Stored data entries

§ §

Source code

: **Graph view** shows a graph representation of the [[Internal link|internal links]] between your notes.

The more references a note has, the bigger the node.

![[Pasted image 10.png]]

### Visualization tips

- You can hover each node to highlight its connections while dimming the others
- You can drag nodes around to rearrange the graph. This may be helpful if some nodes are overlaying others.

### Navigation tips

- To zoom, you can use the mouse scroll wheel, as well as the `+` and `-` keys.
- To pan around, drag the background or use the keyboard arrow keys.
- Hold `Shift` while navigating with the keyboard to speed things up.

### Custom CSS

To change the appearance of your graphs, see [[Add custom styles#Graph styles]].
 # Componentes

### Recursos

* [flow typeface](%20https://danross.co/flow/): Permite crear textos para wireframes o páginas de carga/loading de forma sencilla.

§ §

Exercise aim
Please reproduce exactly the lines above, beginning with the first and ending with the line that contains "speed things up.", and include nothing outside that range.

Answer box
Source code

: **Graph view** shows a graph representation of the [[Internal link|internal links]] between your notes.

The more references a note has, the bigger the node.

![[Pasted image 10.png]]

### Visualization tips

- You can hover each node to highlight its connections while dimming the others
- You can drag nodes around to rearrange the graph. This may be helpful if some nodes are overlaying others.

### Navigation tips

- To zoom, you can use the mouse scroll wheel, as well as the `+` and `-` keys.
- To pan around, drag the background or use the keyboard arrow keys.
- Hold `Shift` while navigating with the keyboard to speed things up.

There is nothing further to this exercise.